---- THE RECORDS

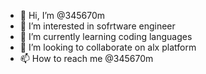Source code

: - 👋 Hi, I’m @345670m
- 👀 I’m interested in sofrtware engineer
-  🌱 I’m currently learning coding languages
- 💞️ I’m looking to collaborate on alx platform
- 📫 How to reach me @345670m

<!---
345670m/345670m is a ✨ special ✨ repository because its `README.md` (this file) appears on your GitHub profile.
You can click the Preview link to take a look at your changes.
--->

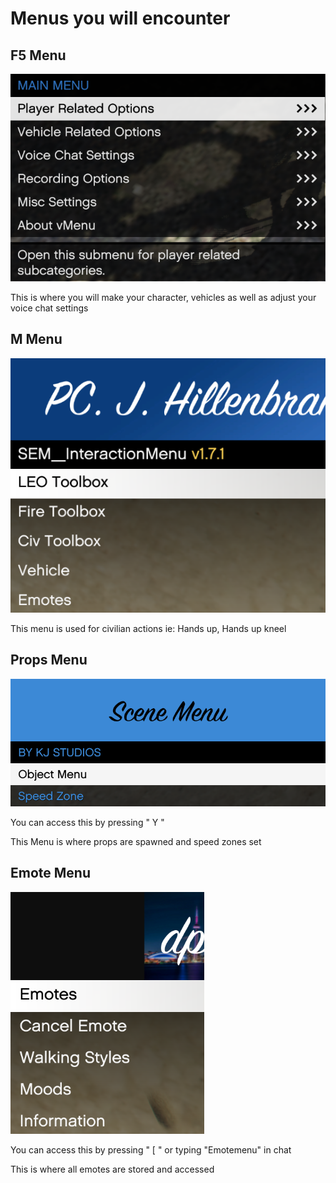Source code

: # Menus you will encounter

## F5 Menu
![F5](Pics/F5.png)

This is where you will make your character, vehicles as well as adjust your voice chat settings

## M Menu
![MMM](Pics/M.png)

This menu is used for civilian actions ie: Hands up, Hands up kneel

## Props Menu
![Props](Pics/Y.png)

You can access this by pressing " Y "

This Menu is where props are spawned and speed zones set

## Emote Menu
![Emote](Pics/Emote.png)

You can access this by pressing " [ " or typing "Emotemenu" in chat

This is where all emotes are stored and accessed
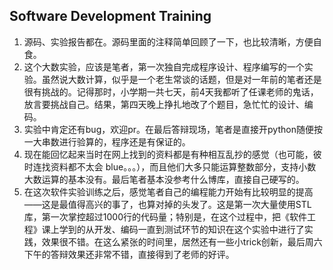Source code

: ## Software Development Training

1. 源码、实验报告都在。源码里面的注释简单回顾了一下，也比较清晰，方便自食。
2. 这个大数实验，应该是笔者，第一次独自完成程序设计、程序编写的一个实验。虽然说大数计算，似乎是一个老生常谈的话题，但是对一年前的笔者还是很有挑战的。记得那时，小学期一共七天，前4天我都听了任课老师的鬼话，放言要挑战自己。结果，第四天晚上挣扎地改了个题目，急忙忙的设计、编码。
3. 实验中肯定还有bug，欢迎pr。在最后答辩现场，笔者是直接开python随便按一大串数进行验算的，程序还是有保证的。
4. 现在能回忆起来当时在网上找到的资料都是有种相互乱抄的感觉（也可能，彼时连找资料都不太会 blue。。。），而且他们大多只能运算整数部分，支持小数大数运算的基本没有。最后笔者基本没参考什么博库，直接自己硬写的。
5. 在这次软件实验训练之后，感觉笔者自己的编程能力开始有比较明显的提高——这是最值得高兴的事了，也算对掉的头发了。这是第一次大量使用STL库，第一次掌控超过1000行的代码量；特别是，在这个过程中，把《软件工程》课上学到的从开发、编码一直到测试环节的知识在这个实验中进行了实践，效果很不错。在这么紧张的时间里，居然还有一些小trick创新，最后周六下午的答辩效果还非常不错，直接得到了老师的好评。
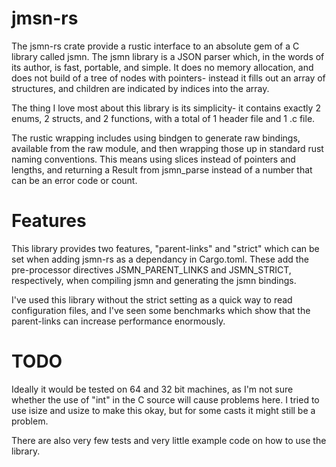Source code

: # jmsn-rs
The jsmn-rs crate provide a rustic interface to an absolute gem of a C library called
jsmn. The jsmn library is a JSON parser which, in the words of its author, is
fast, portable, and simple. It does no memory allocation, and does not build of a tree
of nodes with pointers- instead it fills out an array of structures, and children
are indicated by indices into the array.


The thing I love most about this library is its simplicity- it contains exactly
2 enums, 2 structs, and 2 functions, with a total of 1 header file and 1 .c file.


The rustic wrapping includes using bindgen to generate raw bindings, available from
the raw module, and then wrapping those up in standard rust naming conventions.
This means using slices instead of pointers and lengths, and returning a Result
from jsmn\_parse instead of a number that can be an error code or count.


# Features
This library provides two features, "parent-links" and "strict" which can be set
when adding jsmn-rs as a dependancy in Cargo.toml. These add the pre-processor
directives JSMN\_PARENT\_LINKS and JSMN\_STRICT, respectively, when compiling jsmn and
generating the jsmn bindings.


I've used this library without the strict setting as a quick way to read configuration
files, and I've seen some benchmarks which show that the parent-links can increase
performance enormously.

# TODO
Ideally it would be tested on 64 and 32 bit machines, as I'm not sure
whether the use of "int" in the C source will cause problems here.
I tried to use isize and usize to make this okay, but for some casts it
might still be a problem.

There are also very few tests and very little example code on how to use the library.

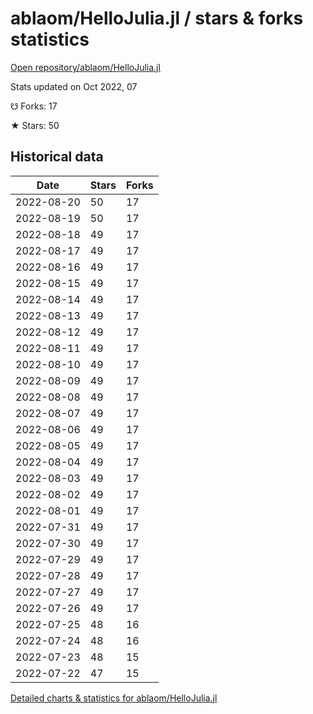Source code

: # ablaom/HelloJulia.jl / stars & forks statistics

[Open repository/ablaom/HelloJulia.jl](https://github.com/ablaom/HelloJulia.jl)

Stats updated on Oct 2022, 07

☋ Forks: 17

★ Stars: 50

## Historical data
| Date | Stars | Forks |
|------|-------|-------|
| 2022-08-20 | 50 | 17 | 
| 2022-08-19 | 50 | 17 | 
| 2022-08-18 | 49 | 17 | 
| 2022-08-17 | 49 | 17 | 
| 2022-08-16 | 49 | 17 | 
| 2022-08-15 | 49 | 17 | 
| 2022-08-14 | 49 | 17 | 
| 2022-08-13 | 49 | 17 | 
| 2022-08-12 | 49 | 17 | 
| 2022-08-11 | 49 | 17 | 
| 2022-08-10 | 49 | 17 | 
| 2022-08-09 | 49 | 17 | 
| 2022-08-08 | 49 | 17 | 
| 2022-08-07 | 49 | 17 | 
| 2022-08-06 | 49 | 17 | 
| 2022-08-05 | 49 | 17 | 
| 2022-08-04 | 49 | 17 | 
| 2022-08-03 | 49 | 17 | 
| 2022-08-02 | 49 | 17 | 
| 2022-08-01 | 49 | 17 | 
| 2022-07-31 | 49 | 17 | 
| 2022-07-30 | 49 | 17 | 
| 2022-07-29 | 49 | 17 | 
| 2022-07-28 | 49 | 17 | 
| 2022-07-27 | 49 | 17 | 
| 2022-07-26 | 49 | 17 | 
| 2022-07-25 | 48 | 16 | 
| 2022-07-24 | 48 | 16 | 
| 2022-07-23 | 48 | 15 | 
| 2022-07-22 | 47 | 15 | 


[Detailed charts & statistics for ablaom/HelloJulia.jl](https://reviewgithub.com/rep/ablaom/HelloJulia.jl)
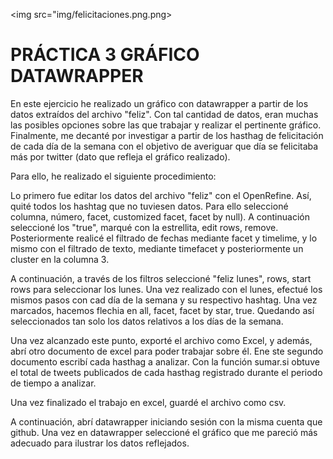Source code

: <img src="img/felicitaciones.png.png>

# PRÁCTICA 3 GRÁFICO DATAWRAPPER #

En este ejercicio he realizado un gráfico con datawrapper a partir de los datos extraídos del archivo "feliz". Con tal cantidad de datos, eran muchas las posibles opciones sobre las que trabajar y realizar el pertinente gráfico. Finalmente, me decanté por investigar a partir de los hasthag de felicitación de cada día de la semana con el objetivo de averiguar que día se felicitaba más por twitter (dato que refleja el gráfico realizado).

Para ello, he realizado el siguiente procedimiento:

Lo primero fue editar los datos del archivo "feliz" con el OpenRefine. Así, quité todos los hashtag que no tuviesen datos. Para ello seleccioné columna, número, facet, customized facet, facet by  null). A continuación seleccioné los "true", marqué con la estrellita, edit rows, remove. 
Posteriormente realicé el filtrado de fechas mediante facet y timelime, y lo mismo con el filtrado de texto, mediante timefacet y posteriormente un cluster en la columna 3.

A continuación, a través de los filtros seleccioné "feliz lunes", rows, start rows para seleccionar los lunes. Una vez realizado con el lunes, efectué los mismos pasos con cad día de la semana y su respectivo hashtag. Una vez marcados, hacemos flechia en all, facet, facet by star, true. Quedando así seleccionados tan solo los datos relativos a los días de la semana.

Una vez alcanzado este punto, exporté el archivo como Excel, y además, abrí otro documento de excel para poder trabajar sobre él. Ene ste segundo documento escribí cada hasthag a analizar. Con la función sumar.si obtuve el total de tweets publicados de cada hasthag registrado durante el periodo de tiempo a analizar.

Una vez finalizado el trabajo en excel, guardé el archivo como csv.

A continuación, abrí datawrapper iniciando sesión con la misma cuenta que github.
Una vez en datawrapper seleccioné el gráfico que me pareció más adecuado para ilustrar los datos reflejados.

--------

Transcribe every entry exactly, omitting pictures.

• SOLVED PROBLEM:
Source code

: - 👋 Hi, I’m @345670m
- 👀 I’m interested in sofrtware engineer
-  🌱 I’m currently learning coding languages
- 💞️ I’m looking to collaborate on alx platform
- 📫 How to reach me @345670m

<!---
345670m/345670m is a ✨ special ✨ repository because its `README.md` (this file) appears on your GitHub profile.
You can click the Preview link to take a look at your changes.
--->

Source code

: # Menus you will encounter

## F5 Menu
![F5](Pics/F5.png)

This is where you will make your character, vehicles as well as adjust your voice chat settings

## M Menu
![MMM](Pics/M.png)

This menu is used for civilian actions ie: Hands up, Hands up kneel

## Props Menu
![Props](Pics/Y.png)

You can access this by pressing " Y "

This Menu is where props are spawned and speed zones set

## Emote Menu
![Emote](Pics/Emote.png)

You can access this by pressing " [ " or typing "Emotemenu" in chat

This is where all emotes are stored and accessed
Source code

: ## Software Development Training

1. 源码、实验报告都在。源码里面的注释简单回顾了一下，也比较清晰，方便自食。
2. 这个大数实验，应该是笔者，第一次独自完成程序设计、程序编写的一个实验。虽然说大数计算，似乎是一个老生常谈的话题，但是对一年前的笔者还是很有挑战的。记得那时，小学期一共七天，前4天我都听了任课老师的鬼话，放言要挑战自己。结果，第四天晚上挣扎地改了个题目，急忙忙的设计、编码。
3. 实验中肯定还有bug，欢迎pr。在最后答辩现场，笔者是直接开python随便按一大串数进行验算的，程序还是有保证的。
4. 现在能回忆起来当时在网上找到的资料都是有种相互乱抄的感觉（也可能，彼时连找资料都不太会 blue。。。），而且他们大多只能运算整数部分，支持小数大数运算的基本没有。最后笔者基本没参考什么博库，直接自己硬写的。
5. 在这次软件实验训练之后，感觉笔者自己的编程能力开始有比较明显的提高——这是最值得高兴的事了，也算对掉的头发了。这是第一次大量使用STL库，第一次掌控超过1000行的代码量；特别是，在这个过程中，把《软件工程》课上学到的从开发、编码一直到测试环节的知识在这个实验中进行了实践，效果很不错。在这么紧张的时间里，居然还有一些小trick创新，最后周六下午的答辩效果还非常不错，直接得到了老师的好评。
Source code

: # jmsn-rs
The jsmn-rs crate provide a rustic interface to an absolute gem of a C library called
jsmn. The jsmn library is a JSON parser which, in the words of its author, is
fast, portable, and simple. It does no memory allocation, and does not build of a tree
of nodes with pointers- instead it fills out an array of structures, and children
are indicated by indices into the array.


The thing I love most about this library is its simplicity- it contains exactly
2 enums, 2 structs, and 2 functions, with a total of 1 header file and 1 .c file.


The rustic wrapping includes using bindgen to generate raw bindings, available from
the raw module, and then wrapping those up in standard rust naming conventions.
This means using slices instead of pointers and lengths, and returning a Result
from jsmn\_parse instead of a number that can be an error code or count.


# Features
This library provides two features, "parent-links" and "strict" which can be set
when adding jsmn-rs as a dependancy in Cargo.toml. These add the pre-processor
directives JSMN\_PARENT\_LINKS and JSMN\_STRICT, respectively, when compiling jsmn and
generating the jsmn bindings.


I've used this library without the strict setting as a quick way to read configuration
files, and I've seen some benchmarks which show that the parent-links can increase
performance enormously.

# TODO
Ideally it would be tested on 64 and 32 bit machines, as I'm not sure
whether the use of "int" in the C source will cause problems here.
I tried to use isize and usize to make this okay, but for some casts it
might still be a problem.

There are also very few tests and very little example code on how to use the library.

Source code

: # ablaom/HelloJulia.jl / stars & forks statistics

[Open repository/ablaom/HelloJulia.jl](https://github.com/ablaom/HelloJulia.jl)

Stats updated on Oct 2022, 07

☋ Forks: 17

★ Stars: 50

## Historical data
| Date | Stars | Forks |
|------|-------|-------|
| 2022-08-20 | 50 | 17 | 
| 2022-08-19 | 50 | 17 | 
| 2022-08-18 | 49 | 17 | 
| 2022-08-17 | 49 | 17 | 
| 2022-08-16 | 49 | 17 | 
| 2022-08-15 | 49 | 17 | 
| 2022-08-14 | 49 | 17 | 
| 2022-08-13 | 49 | 17 | 
| 2022-08-12 | 49 | 17 | 
| 2022-08-11 | 49 | 17 | 
| 2022-08-10 | 49 | 17 | 
| 2022-08-09 | 49 | 17 | 
| 2022-08-08 | 49 | 17 | 
| 2022-08-07 | 49 | 17 | 
| 2022-08-06 | 49 | 17 | 
| 2022-08-05 | 49 | 17 | 
| 2022-08-04 | 49 | 17 | 
| 2022-08-03 | 49 | 17 | 
| 2022-08-02 | 49 | 17 | 
| 2022-08-01 | 49 | 17 | 
| 2022-07-31 | 49 | 17 | 
| 2022-07-30 | 49 | 17 | 
| 2022-07-29 | 49 | 17 | 
| 2022-07-28 | 49 | 17 | 
| 2022-07-27 | 49 | 17 | 
| 2022-07-26 | 49 | 17 | 
| 2022-07-25 | 48 | 16 | 
| 2022-07-24 | 48 | 16 | 
| 2022-07-23 | 48 | 15 | 
| 2022-07-22 | 47 | 15 | 


[Detailed charts & statistics for ablaom/HelloJulia.jl](https://reviewgithub.com/rep/ablaom/HelloJulia.jl)
Source code

: <img src="img/felicitaciones.png.png>

# PRÁCTICA 3 GRÁFICO DATAWRAPPER #

En este ejercicio he realizado un gráfico con datawrapper a partir de los datos extraídos del archivo "feliz". Con tal cantidad de datos, eran muchas las posibles opciones sobre las que trabajar y realizar el pertinente gráfico. Finalmente, me decanté por investigar a partir de los hasthag de felicitación de cada día de la semana con el objetivo de averiguar que día se felicitaba más por twitter (dato que refleja el gráfico realizado).

Para ello, he realizado el siguiente procedimiento:

Lo primero fue editar los datos del archivo "feliz" con el OpenRefine. Así, quité todos los hashtag que no tuviesen datos. Para ello seleccioné columna, número, facet, customized facet, facet by  null). A continuación seleccioné los "true", marqué con la estrellita, edit rows, remove. 
Posteriormente realicé el filtrado de fechas mediante facet y timelime, y lo mismo con el filtrado de texto, mediante timefacet y posteriormente un cluster en la columna 3.

A continuación, a través de los filtros seleccioné "feliz lunes", rows, start rows para seleccionar los lunes. Una vez realizado con el lunes, efectué los mismos pasos con cad día de la semana y su respectivo hashtag. Una vez marcados, hacemos flechia en all, facet, facet by star, true. Quedando así seleccionados tan solo los datos relativos a los días de la semana.

Una vez alcanzado este punto, exporté el archivo como Excel, y además, abrí otro documento de excel para poder trabajar sobre él. Ene ste segundo documento escribí cada hasthag a analizar. Con la función sumar.si obtuve el total de tweets publicados de cada hasthag registrado durante el periodo de tiempo a analizar.

Una vez finalizado el trabajo en excel, guardé el archivo como csv.

A continuación, abrí datawrapper iniciando sesión con la misma cuenta que github.
Una vez en datawrapper seleccioné el gráfico que me pareció más adecuado para ilustrar los datos reflejados.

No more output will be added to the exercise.